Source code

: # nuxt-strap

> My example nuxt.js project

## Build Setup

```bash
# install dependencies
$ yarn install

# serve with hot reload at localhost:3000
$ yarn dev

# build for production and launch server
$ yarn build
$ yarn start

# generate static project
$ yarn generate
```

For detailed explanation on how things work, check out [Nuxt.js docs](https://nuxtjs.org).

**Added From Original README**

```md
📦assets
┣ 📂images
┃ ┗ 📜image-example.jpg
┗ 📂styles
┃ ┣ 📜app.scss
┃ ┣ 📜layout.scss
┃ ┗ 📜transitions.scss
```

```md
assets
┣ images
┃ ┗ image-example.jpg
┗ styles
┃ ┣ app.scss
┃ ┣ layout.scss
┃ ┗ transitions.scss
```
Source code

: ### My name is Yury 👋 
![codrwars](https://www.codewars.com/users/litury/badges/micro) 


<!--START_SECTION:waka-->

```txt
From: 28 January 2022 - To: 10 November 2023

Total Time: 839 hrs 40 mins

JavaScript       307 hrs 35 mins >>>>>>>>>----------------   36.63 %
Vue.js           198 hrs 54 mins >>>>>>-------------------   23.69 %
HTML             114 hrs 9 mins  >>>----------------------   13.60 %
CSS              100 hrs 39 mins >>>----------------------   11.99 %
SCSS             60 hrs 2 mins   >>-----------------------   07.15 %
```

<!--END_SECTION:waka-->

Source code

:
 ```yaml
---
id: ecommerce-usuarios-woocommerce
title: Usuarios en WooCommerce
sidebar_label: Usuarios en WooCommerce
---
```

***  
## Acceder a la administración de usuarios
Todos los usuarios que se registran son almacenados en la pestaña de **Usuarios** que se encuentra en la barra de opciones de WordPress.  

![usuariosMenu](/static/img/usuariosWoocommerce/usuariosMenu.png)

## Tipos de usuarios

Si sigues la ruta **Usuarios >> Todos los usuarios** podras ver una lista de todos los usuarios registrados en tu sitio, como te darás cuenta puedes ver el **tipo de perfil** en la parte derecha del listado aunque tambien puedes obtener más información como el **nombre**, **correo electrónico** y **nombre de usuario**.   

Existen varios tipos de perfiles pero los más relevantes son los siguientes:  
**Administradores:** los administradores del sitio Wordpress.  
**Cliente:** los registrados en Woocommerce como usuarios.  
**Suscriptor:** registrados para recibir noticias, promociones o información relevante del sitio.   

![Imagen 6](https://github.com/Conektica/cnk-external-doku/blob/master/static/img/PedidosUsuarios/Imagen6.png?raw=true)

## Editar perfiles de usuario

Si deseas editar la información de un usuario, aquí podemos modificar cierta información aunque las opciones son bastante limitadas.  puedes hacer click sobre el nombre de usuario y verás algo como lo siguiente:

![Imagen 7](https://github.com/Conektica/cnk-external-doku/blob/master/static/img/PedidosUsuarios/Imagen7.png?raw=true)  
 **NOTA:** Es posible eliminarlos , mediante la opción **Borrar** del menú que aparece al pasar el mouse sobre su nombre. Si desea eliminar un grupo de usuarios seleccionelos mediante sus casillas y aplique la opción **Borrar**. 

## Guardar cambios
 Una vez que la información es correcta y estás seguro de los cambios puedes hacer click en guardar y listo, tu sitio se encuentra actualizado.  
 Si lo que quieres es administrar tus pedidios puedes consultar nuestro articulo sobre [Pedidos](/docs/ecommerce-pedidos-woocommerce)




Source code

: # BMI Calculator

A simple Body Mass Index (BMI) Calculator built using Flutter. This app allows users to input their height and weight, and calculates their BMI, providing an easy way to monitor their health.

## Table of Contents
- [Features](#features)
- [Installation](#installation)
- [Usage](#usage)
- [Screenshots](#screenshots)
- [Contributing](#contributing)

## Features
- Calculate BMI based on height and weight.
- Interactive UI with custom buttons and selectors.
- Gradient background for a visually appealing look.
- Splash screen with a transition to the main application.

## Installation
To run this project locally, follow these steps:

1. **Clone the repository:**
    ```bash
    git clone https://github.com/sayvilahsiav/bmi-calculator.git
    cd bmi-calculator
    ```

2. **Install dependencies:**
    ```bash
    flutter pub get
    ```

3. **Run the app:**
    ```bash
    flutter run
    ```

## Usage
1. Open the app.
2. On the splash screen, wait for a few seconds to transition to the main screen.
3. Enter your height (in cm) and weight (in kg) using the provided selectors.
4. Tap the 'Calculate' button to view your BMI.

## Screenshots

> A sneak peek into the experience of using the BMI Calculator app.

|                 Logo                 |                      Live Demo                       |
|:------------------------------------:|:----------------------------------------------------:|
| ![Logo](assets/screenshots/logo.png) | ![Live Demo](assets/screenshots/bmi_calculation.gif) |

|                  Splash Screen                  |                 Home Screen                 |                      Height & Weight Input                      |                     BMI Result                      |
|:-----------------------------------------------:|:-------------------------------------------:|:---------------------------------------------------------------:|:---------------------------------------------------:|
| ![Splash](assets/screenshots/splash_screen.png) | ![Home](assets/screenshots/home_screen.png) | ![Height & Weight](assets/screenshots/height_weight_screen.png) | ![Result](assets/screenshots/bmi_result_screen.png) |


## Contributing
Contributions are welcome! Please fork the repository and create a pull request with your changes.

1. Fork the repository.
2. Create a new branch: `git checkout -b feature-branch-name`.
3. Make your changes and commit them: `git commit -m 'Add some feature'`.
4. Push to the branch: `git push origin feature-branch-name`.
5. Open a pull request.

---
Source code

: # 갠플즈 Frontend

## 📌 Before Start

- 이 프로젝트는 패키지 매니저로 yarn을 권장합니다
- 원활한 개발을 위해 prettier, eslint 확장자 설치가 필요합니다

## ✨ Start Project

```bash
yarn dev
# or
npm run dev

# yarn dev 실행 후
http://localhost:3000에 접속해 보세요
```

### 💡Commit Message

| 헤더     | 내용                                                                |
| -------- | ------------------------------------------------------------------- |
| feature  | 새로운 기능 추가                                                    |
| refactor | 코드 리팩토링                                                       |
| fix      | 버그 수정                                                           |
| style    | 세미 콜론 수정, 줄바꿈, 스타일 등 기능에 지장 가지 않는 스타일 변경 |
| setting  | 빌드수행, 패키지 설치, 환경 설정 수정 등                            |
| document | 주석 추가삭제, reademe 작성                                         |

= = = = =

Task to carry out >>
From the first line of the listing above to the line that contains "Si sigues la", inclusive, restate every line word for word. Nothing else belongs in the answer.

Task solution >>
Source code

: # nuxt-strap

> My example nuxt.js project

## Build Setup

```bash
# install dependencies
$ yarn install

# serve with hot reload at localhost:3000
$ yarn dev

# build for production and launch server
$ yarn build
$ yarn start

# generate static project
$ yarn generate
```

For detailed explanation on how things work, check out [Nuxt.js docs](https://nuxtjs.org).

**Added From Original README**

```md
📦assets
┣ 📂images
┃ ┗ 📜image-example.jpg
┗ 📂styles
┃ ┣ 📜app.scss
┃ ┣ 📜layout.scss
┃ ┗ 📜transitions.scss
```

```md
assets
┣ images
┃ ┗ image-example.jpg
┗ styles
┃ ┣ app.scss
┃ ┣ layout.scss
┃ ┗ transitions.scss
```
Source code

: ### My name is Yury 👋 
![codrwars](https://www.codewars.com/users/litury/badges/micro) 


<!--START_SECTION:waka-->

```txt
From: 28 January 2022 - To: 10 November 2023

Total Time: 839 hrs 40 mins

JavaScript       307 hrs 35 mins >>>>>>>>>----------------   36.63 %
Vue.js           198 hrs 54 mins >>>>>>-------------------   23.69 %
HTML             114 hrs 9 mins  >>>----------------------   13.60 %
CSS              100 hrs 39 mins >>>----------------------   11.99 %
SCSS             60 hrs 2 mins   >>-----------------------   07.15 %
```

<!--END_SECTION:waka-->

Source code

:
 ```yaml
---
id: ecommerce-usuarios-woocommerce
title: Usuarios en WooCommerce
sidebar_label: Usuarios en WooCommerce
---
```

***  
## Acceder a la administración de usuarios
Todos los usuarios que se registran son almacenados en la pestaña de **Usuarios** que se encuentra en la barra de opciones de WordPress.  

![usuariosMenu](/static/img/usuariosWoocommerce/usuariosMenu.png)

## Tipos de usuarios

Si sigues la ruta **Usuarios >> Todos los usuarios** podras ver una lista de todos los usuarios registrados en tu sitio, como te darás cuenta puedes ver el **tipo de perfil** en la parte derecha del listado aunque tambien puedes obtener más información como el **nombre**, **correo electrónico** y **nombre de usuario**.   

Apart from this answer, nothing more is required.